Reflect on the history of ordination, and explain why you believe that various developments in theology or practice were either positive or negative. If possible, select at least one development from each of the following periods: the apostolic and patristic periods (AD 30-500), the medieval period (AD 500-1500), and the modern period (AD 1500-1960).
Picture of arnetta sims
Re: Part Three of the Course, Fifth Assignment, Question 1
by arnetta sims - Monday, 6 August 2012, 6:56 PM
 

The historical developments of the sacrament of ordination can be traced back to Jesus ministry. Jesus empowered twelve apostles to carry out the mission after his death. Many other ministries were developed within the community both by men and women. The office of bishops and deacons were not established by Jesus.Duties were administered according to the talents and abilities.Initially it was a shared ministry by the priest and laity.Anyone who held a position in a local parish shared it throughout other communities. This model was patterned from I Corth. 12 and the instructions of St. Paul.

The development of the presbyter derived its roots from the Jewish structure in the syngogues. The head of the structure became known as bishop and this model became an accepted term.The order of deacon was established during the New Testament era who were assistants to the bishops(pg.409). Church leadership was spelled out according to roles. We see prophets and teachers who presided over the Eucharist. Deacons replaced prophets and teachers because of the similarity of their roles. Later the role of prophet was deferred to the bishop's role. The bishop became a very dominant figure. The power and authority of the priest increased. Bishops established the structure of the priest similar to the bishop's role, but on the local level. This hierarchical flow chart answers a question that I often wondered; Why do bishops have so much power today? This very development has had a negative impact on the Church today. I believe that the bishop has too much power and the priest does too.

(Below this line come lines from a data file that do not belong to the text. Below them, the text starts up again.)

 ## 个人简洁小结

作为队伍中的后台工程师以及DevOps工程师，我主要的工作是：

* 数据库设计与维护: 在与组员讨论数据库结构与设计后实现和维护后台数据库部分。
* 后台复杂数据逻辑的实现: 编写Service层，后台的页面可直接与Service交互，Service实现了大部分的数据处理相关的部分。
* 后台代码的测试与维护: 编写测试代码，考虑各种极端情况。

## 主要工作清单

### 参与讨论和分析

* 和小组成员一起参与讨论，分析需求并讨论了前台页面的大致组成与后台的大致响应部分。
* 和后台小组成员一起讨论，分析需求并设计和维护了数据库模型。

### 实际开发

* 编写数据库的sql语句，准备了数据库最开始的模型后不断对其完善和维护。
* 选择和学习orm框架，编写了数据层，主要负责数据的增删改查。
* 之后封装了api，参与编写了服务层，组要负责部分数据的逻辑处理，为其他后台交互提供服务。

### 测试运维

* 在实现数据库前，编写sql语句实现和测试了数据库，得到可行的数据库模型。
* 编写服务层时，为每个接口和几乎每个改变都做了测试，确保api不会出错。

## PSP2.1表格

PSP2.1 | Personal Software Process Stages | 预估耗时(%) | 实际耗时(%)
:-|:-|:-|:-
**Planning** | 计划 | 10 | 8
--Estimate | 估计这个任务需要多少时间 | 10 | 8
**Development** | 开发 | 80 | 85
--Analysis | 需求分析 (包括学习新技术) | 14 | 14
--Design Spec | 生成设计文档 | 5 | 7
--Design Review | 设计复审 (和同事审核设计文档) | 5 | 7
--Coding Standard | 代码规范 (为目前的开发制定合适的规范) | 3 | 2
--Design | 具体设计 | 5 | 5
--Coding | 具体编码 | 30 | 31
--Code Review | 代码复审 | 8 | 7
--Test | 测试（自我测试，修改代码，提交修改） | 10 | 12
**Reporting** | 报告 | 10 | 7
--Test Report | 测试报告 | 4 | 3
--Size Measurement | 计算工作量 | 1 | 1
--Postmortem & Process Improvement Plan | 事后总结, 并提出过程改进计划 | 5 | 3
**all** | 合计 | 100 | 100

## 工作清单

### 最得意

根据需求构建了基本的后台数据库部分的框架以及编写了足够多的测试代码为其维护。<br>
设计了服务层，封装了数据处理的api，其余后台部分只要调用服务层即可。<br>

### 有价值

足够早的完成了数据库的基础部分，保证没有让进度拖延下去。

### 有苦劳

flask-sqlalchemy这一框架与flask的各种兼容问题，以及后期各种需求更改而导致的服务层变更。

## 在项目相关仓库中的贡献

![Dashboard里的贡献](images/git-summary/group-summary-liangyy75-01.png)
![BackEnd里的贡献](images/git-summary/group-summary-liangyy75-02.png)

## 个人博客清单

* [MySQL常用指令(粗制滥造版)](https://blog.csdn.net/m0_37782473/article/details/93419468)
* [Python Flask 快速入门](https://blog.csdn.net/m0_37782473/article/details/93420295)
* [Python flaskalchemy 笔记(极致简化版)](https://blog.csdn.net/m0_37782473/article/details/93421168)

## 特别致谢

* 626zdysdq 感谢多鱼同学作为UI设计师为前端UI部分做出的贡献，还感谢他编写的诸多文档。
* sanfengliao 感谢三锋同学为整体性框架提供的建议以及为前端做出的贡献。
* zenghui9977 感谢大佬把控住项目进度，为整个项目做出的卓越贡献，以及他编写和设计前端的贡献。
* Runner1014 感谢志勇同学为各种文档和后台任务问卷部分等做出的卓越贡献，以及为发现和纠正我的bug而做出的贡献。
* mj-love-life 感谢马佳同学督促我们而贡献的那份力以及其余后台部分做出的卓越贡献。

Therefore this development suppresses the significant role of laity to be co-sharers. Also priest were selected by the community in which he ministered, but the changes allowed the bishop to select a priest to a specific territory. Often times that priest does not match the compatibility of the community, but the local community is stuck with this priest.

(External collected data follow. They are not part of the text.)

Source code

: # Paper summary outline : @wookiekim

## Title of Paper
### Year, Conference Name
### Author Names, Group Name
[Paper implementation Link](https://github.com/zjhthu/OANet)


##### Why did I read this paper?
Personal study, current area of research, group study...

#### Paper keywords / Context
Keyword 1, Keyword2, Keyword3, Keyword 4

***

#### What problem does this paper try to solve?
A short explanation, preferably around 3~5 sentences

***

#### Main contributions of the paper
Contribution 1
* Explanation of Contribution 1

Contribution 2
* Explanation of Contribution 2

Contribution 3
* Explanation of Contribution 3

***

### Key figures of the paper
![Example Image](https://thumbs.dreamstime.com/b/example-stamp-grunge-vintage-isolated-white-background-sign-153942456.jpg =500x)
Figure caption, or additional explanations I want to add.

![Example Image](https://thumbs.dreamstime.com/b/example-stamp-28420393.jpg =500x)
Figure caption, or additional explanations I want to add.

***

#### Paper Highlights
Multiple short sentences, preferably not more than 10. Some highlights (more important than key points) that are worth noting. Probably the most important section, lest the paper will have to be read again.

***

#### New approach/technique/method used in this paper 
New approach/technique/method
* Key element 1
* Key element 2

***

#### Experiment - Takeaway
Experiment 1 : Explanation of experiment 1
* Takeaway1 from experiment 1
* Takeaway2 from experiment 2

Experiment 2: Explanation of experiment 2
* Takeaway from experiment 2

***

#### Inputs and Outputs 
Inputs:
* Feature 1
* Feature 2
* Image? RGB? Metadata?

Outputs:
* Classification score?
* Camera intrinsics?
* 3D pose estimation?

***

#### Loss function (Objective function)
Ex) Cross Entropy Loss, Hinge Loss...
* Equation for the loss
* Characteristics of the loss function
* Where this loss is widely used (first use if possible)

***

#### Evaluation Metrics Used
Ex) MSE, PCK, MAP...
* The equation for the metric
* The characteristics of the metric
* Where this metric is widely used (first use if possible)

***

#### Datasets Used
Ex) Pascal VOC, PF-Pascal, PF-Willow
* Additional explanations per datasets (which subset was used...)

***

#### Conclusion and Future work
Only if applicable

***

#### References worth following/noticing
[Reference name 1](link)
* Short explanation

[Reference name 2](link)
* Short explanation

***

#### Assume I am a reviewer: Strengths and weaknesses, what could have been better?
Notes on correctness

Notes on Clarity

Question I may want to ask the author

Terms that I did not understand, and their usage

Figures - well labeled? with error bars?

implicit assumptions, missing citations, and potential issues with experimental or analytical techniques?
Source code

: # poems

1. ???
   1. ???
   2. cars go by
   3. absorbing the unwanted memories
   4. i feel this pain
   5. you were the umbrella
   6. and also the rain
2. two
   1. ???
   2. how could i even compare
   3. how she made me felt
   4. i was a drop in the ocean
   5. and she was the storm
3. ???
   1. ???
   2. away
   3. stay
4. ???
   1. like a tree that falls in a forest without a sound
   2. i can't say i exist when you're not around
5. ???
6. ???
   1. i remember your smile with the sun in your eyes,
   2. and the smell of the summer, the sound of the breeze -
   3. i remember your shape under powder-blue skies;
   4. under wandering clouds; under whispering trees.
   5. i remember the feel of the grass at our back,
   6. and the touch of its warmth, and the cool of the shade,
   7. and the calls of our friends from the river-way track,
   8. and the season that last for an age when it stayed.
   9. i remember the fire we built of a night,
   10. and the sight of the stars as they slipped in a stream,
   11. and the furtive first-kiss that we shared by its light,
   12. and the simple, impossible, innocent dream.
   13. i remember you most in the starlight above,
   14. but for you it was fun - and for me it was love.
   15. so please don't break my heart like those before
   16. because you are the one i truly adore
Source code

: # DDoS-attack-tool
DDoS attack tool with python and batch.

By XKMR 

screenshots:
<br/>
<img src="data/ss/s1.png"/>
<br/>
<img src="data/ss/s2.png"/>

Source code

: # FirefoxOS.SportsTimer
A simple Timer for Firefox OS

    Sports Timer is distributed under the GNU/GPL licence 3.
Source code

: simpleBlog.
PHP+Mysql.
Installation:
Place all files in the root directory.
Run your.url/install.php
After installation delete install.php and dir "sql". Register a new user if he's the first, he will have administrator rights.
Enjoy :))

Now we see the shift of isolation by bishops and priest from the rest of the people of God. Priest began to dress differently from others. In this we see a class system where the priest become a club of the elite . The sacrament is now under the control of the priest while the laity becomes an observer. And the role of women diminished!

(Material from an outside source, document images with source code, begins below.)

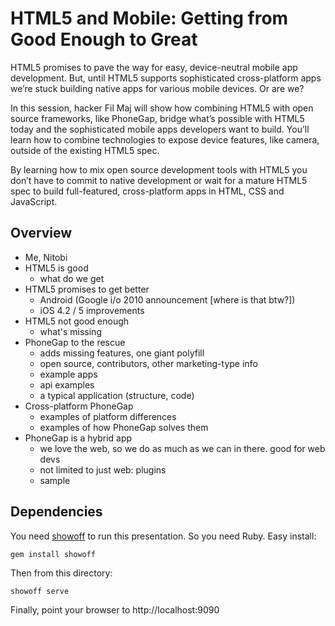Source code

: HTML5 and Mobile: Getting from Good Enough to Great
====

HTML5 promises to pave the way for easy, device-neutral mobile app development. But, until HTML5 supports sophisticated cross-platform apps we’re stuck building native apps for various mobile devices. Or are we?

In this session, hacker Fil Maj will show how combining HTML5 with open source frameworks, like PhoneGap, bridge what’s possible with HTML5 today and the sophisticated mobile apps developers want to build. You’ll learn how to combine technologies to expose device features, like camera, outside of the existing HTML5 spec.

By learning how to mix open source development tools with HTML5 you don’t have to commit to native development or wait for a mature HTML5 spec to build full-featured, cross-platform apps in HTML, CSS and JavaScript.

Overview
----

* Me, Nitobi
* HTML5 is good
  * what do we get
* HTML5 promises to get better
  * Android (Google i/o 2010 announcement [where is that btw?])
  * iOS 4.2 / 5 improvements
* HTML5 not good enough
  * what's missing
* PhoneGap to the rescue
  * adds missing features, one giant polyfill
  * open source, contributors, other marketing-type info
  * example apps
  * api examples
  * a typical application (structure, code)
* Cross-platform PhoneGap
  * examples of platform differences
  * examples of how PhoneGap solves them
* PhoneGap is a hybrid app
  * we love the web, so we do as much as we can in there. good for web devs
  * not limited to just web: plugins
  * sample


Dependencies
----

You need [showoff](https://github.com/schacon/showoff) to run this
presentation. So you need Ruby. Easy install:

    gem install showoff

Then from this directory:

    showoff serve

Finally, point your browser to http://localhost:9090
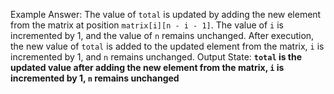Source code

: Example Answer:
The value of `total` is updated by adding the new element from the matrix at position `matrix[i][n - i - 1]`. The value of `i` is incremented by 1, and the value of `n` remains unchanged. After execution, the new value of `total` is added to the updated element from the matrix, `i` is incremented by 1, and `n` remains unchanged.
Output State: **`total` is the updated value after adding the new element from the matrix, `i` is incremented by 1, `n` remains unchanged**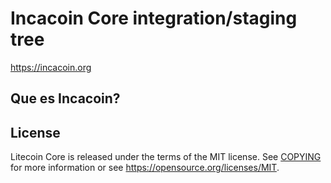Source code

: Incacoin Core integration/staging tree
=====================================

https://incacoin.org


Que es Incacoin?
-------

License
-------

Litecoin Core is released under the terms of the MIT license. See [COPYING](COPYING) for more
information or see https://opensource.org/licenses/MIT.


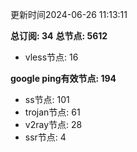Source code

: 更新时间2024-06-26 11:13:11

**总订阅: 34**
**总节点: 5612**
- vless节点: 16

**google ping有效节点: 194**
- ss节点: 101
- trojan节点: 61
- v2ray节点: 28
- ssr节点: 4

Ordination develops a rite and becomes an established sacrament because just as reconciliation it is a function of services. Absolute power brings on corruption and this is why the reformers cried foul. The Council of Trent addressed the many abuses of clerics. It demanded restructuring and education for priest.There were many issues that the church had to address with the roles of priest and their functions. In the overall results in the roles of priest leads us to a precise description teacher, sanctifier and governor. Again I believe that the Church made decisions for that time, but of course people and time change. I think as the developments evolved the church gradually moved away from the instructions and structure of St. Paul where clerics collaborated with the community.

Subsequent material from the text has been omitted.